**About this task:** The reply to the records below should contain exactly the lines from the line with "c. Buatlah class" through the line with "public void info()", and nothing besides.

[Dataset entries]
__________________________________________________

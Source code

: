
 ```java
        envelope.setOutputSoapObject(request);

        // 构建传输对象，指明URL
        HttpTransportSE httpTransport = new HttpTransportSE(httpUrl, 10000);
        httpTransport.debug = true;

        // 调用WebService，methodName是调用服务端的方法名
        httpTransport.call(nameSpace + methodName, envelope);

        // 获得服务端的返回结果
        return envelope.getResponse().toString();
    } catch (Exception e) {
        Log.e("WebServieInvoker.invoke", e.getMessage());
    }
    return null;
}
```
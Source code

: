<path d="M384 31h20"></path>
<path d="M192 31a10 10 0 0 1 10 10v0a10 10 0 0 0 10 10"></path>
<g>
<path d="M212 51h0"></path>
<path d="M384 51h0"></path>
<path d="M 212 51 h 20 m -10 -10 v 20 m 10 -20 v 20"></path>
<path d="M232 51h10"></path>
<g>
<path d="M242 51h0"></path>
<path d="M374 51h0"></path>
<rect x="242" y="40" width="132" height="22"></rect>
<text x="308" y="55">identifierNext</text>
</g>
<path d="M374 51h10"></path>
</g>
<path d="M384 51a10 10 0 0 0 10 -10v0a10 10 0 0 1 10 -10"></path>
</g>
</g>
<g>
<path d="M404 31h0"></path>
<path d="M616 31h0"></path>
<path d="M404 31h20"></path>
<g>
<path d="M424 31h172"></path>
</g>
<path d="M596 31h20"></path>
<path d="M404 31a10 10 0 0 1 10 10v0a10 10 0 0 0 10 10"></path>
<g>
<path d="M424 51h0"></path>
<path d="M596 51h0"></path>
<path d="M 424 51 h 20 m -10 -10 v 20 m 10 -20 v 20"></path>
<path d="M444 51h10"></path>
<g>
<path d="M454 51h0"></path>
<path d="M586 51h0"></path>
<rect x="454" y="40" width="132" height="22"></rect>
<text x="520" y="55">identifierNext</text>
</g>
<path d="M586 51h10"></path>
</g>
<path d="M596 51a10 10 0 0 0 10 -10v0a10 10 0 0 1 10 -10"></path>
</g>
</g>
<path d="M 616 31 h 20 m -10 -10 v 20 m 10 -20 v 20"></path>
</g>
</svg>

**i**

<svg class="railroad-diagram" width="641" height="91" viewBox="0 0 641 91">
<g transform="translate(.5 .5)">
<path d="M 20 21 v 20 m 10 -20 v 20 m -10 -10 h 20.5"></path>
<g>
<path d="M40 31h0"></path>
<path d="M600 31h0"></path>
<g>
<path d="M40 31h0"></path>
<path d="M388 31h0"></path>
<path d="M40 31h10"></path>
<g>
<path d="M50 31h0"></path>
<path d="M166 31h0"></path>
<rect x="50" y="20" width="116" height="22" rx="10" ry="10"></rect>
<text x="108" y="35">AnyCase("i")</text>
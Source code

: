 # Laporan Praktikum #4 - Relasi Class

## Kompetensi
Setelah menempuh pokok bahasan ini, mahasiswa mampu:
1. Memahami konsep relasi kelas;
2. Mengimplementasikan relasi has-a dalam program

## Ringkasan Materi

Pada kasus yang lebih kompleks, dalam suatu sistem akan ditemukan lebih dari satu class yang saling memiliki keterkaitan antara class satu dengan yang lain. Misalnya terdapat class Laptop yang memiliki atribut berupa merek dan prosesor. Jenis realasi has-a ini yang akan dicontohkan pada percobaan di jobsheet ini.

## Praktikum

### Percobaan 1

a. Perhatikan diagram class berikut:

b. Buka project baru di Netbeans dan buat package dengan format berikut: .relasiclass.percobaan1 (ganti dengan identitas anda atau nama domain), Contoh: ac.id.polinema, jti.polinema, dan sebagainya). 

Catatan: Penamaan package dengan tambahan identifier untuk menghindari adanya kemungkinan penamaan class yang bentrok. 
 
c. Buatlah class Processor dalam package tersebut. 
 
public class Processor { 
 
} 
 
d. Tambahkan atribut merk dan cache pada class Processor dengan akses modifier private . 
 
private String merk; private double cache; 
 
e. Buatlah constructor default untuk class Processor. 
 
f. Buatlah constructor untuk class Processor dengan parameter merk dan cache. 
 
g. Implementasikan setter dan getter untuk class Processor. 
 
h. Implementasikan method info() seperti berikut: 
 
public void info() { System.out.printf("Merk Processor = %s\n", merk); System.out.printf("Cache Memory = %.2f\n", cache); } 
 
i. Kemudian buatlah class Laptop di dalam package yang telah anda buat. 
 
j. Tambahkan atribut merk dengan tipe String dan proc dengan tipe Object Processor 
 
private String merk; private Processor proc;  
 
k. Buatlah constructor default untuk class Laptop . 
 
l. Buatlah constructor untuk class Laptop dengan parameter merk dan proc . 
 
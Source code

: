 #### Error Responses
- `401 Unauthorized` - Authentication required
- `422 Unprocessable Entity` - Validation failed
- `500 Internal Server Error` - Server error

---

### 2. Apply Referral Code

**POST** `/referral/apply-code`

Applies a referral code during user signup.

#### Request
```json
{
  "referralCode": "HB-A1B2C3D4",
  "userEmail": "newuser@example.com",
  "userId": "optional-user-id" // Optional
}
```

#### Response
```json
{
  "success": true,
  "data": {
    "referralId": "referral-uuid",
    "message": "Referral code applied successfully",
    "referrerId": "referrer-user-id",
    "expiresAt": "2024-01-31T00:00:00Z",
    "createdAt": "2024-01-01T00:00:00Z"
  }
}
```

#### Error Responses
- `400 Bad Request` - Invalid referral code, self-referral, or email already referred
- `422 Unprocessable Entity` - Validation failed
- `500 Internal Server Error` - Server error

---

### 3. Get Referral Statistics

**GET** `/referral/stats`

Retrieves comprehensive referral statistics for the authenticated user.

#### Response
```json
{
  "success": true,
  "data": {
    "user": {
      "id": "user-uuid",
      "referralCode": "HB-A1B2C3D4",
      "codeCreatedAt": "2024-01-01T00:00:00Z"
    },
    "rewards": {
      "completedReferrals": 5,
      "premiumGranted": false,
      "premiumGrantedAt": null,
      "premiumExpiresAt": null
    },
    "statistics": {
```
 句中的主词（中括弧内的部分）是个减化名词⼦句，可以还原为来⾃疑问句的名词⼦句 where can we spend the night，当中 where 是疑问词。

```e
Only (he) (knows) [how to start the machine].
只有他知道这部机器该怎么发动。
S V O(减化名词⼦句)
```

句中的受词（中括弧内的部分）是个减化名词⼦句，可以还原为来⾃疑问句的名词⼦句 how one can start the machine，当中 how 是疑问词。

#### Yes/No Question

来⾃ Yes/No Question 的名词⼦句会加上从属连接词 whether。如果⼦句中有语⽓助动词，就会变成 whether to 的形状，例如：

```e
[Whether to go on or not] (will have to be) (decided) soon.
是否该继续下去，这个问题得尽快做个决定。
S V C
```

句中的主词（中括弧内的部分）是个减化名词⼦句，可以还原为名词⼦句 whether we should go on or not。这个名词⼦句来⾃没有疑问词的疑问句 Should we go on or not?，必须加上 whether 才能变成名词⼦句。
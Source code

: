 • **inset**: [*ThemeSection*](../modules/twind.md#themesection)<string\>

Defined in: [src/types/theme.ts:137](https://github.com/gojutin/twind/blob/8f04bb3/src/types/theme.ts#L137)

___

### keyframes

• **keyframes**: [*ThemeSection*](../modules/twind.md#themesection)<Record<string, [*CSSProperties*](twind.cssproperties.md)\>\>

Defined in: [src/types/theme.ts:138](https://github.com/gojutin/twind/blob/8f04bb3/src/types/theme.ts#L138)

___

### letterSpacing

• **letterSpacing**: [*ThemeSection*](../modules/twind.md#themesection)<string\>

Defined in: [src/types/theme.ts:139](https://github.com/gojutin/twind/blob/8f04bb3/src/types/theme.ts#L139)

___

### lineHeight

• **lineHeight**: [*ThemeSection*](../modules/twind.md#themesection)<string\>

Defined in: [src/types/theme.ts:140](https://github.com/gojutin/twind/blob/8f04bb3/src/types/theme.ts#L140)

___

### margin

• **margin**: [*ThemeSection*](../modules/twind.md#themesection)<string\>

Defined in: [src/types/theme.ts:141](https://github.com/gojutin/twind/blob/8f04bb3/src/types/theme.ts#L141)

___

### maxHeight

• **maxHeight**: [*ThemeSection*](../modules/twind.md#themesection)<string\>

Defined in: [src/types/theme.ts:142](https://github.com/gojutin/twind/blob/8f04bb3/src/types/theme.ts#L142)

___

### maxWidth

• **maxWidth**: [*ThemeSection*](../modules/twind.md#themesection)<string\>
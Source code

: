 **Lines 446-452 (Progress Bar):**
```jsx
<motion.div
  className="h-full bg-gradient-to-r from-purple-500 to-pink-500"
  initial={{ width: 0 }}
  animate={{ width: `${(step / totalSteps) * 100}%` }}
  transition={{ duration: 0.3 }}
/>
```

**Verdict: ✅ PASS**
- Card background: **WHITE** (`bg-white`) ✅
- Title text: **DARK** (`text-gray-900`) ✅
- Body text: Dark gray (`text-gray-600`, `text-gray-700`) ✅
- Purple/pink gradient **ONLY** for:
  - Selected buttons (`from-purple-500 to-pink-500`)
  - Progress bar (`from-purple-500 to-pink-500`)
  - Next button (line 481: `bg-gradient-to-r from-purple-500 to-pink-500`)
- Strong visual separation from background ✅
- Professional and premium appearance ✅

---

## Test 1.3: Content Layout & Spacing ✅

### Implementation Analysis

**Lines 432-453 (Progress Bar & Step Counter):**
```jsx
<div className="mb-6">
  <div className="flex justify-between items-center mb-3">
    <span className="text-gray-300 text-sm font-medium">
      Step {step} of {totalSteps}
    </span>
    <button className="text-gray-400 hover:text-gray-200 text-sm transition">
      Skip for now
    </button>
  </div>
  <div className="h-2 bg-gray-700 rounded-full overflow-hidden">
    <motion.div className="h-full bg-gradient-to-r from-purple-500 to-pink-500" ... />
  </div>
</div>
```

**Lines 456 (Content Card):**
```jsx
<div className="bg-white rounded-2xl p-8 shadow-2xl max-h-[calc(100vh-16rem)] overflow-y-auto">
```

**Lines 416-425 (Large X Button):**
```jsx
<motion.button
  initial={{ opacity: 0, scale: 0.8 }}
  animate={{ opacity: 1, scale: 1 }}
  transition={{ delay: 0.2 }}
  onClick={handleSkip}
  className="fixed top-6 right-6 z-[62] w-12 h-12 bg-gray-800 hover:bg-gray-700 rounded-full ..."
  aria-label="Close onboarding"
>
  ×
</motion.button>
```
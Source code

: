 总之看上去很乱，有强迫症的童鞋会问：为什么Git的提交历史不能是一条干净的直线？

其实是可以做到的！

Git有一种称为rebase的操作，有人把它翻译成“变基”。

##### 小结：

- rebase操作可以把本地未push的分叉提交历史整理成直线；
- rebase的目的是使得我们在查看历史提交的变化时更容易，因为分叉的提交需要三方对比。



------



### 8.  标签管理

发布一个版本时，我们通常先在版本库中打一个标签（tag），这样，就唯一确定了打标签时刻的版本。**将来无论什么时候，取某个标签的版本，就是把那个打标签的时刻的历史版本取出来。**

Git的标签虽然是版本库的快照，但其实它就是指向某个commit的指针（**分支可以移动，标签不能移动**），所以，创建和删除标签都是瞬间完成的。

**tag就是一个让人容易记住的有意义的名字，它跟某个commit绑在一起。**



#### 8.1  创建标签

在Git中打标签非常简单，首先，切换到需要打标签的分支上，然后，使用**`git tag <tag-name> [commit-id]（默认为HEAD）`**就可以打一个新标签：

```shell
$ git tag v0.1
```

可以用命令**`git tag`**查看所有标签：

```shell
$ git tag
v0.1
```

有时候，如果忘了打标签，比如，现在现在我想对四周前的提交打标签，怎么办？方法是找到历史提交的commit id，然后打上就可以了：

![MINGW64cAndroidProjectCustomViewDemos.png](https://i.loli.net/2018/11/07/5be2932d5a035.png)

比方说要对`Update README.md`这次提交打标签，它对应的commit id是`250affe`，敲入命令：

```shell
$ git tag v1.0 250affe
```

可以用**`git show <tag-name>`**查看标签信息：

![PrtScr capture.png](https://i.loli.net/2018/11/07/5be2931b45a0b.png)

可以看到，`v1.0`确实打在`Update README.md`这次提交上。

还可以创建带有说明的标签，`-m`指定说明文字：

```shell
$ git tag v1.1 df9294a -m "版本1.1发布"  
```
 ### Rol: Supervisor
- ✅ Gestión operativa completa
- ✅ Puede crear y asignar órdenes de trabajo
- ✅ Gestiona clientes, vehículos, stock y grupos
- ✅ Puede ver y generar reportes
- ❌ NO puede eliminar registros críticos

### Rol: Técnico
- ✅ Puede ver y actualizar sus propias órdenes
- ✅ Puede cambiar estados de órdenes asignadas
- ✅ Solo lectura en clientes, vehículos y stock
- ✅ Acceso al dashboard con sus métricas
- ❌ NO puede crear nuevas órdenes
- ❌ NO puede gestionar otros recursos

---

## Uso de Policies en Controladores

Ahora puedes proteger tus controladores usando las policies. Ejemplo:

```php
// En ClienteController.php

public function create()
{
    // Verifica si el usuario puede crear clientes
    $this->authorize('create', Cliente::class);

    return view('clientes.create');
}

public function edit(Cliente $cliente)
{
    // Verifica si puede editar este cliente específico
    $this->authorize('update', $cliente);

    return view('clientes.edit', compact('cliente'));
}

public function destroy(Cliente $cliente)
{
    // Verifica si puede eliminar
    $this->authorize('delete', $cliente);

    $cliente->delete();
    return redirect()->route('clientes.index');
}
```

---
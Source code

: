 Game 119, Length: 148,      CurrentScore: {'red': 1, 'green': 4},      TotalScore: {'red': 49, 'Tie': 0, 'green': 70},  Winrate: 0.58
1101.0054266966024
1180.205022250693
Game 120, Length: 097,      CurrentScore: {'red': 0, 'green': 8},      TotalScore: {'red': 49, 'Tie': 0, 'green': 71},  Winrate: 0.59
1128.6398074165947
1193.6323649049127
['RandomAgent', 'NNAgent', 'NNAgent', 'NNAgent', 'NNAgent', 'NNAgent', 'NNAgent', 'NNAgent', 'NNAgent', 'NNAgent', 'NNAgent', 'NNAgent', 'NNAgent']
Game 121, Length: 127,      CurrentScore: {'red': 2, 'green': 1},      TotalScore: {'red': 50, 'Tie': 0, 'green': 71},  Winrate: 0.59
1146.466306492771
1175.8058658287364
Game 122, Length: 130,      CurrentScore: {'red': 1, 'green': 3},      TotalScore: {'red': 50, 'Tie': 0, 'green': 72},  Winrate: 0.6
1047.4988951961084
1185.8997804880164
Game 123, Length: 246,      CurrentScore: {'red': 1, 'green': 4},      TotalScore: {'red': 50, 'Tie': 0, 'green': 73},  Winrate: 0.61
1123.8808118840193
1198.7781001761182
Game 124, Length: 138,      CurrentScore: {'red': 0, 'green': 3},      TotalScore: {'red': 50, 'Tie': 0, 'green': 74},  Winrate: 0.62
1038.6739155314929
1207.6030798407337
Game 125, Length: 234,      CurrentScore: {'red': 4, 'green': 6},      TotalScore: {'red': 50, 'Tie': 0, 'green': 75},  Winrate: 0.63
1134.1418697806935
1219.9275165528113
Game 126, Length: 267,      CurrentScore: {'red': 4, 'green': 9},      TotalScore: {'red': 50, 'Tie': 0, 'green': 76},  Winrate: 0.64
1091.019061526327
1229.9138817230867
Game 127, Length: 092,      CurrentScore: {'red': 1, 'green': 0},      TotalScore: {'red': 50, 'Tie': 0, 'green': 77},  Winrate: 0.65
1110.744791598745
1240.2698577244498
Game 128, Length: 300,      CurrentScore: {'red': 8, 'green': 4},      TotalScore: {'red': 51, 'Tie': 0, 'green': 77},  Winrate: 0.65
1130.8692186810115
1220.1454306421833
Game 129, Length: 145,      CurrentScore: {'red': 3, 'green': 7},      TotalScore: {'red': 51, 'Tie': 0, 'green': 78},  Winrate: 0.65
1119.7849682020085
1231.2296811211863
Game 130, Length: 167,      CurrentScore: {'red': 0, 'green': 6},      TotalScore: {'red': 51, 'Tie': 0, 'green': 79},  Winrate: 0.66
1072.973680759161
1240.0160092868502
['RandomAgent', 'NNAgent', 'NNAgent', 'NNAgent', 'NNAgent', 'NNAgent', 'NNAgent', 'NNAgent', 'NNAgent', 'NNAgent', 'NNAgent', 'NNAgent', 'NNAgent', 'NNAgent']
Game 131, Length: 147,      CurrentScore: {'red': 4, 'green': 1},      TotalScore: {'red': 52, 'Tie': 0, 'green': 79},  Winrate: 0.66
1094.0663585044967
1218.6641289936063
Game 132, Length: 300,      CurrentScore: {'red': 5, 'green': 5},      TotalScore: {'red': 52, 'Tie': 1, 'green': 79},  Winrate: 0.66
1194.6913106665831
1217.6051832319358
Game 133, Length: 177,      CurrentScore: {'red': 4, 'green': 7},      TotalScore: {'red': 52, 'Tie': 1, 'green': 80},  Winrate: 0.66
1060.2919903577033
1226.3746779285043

__________________________________________________

**Solution below:**
c. Buatlah class Processor dalam package tersebut. 
 
public class Processor { 
 
} 
 
d. Tambahkan atribut merk dan cache pada class Processor dengan akses modifier private . 
 
private String merk; private double cache; 
 
e. Buatlah constructor default untuk class Processor. 
 
f. Buatlah constructor untuk class Processor dengan parameter merk dan cache. 
 
g. Implementasikan setter dan getter untuk class Processor. 
 
h. Implementasikan method info() seperti berikut: 
 
public void info() { System.out.printf("Merk Processor = %s\n", merk); System.out.printf("Cache Memory = %.2f\n", cache); } 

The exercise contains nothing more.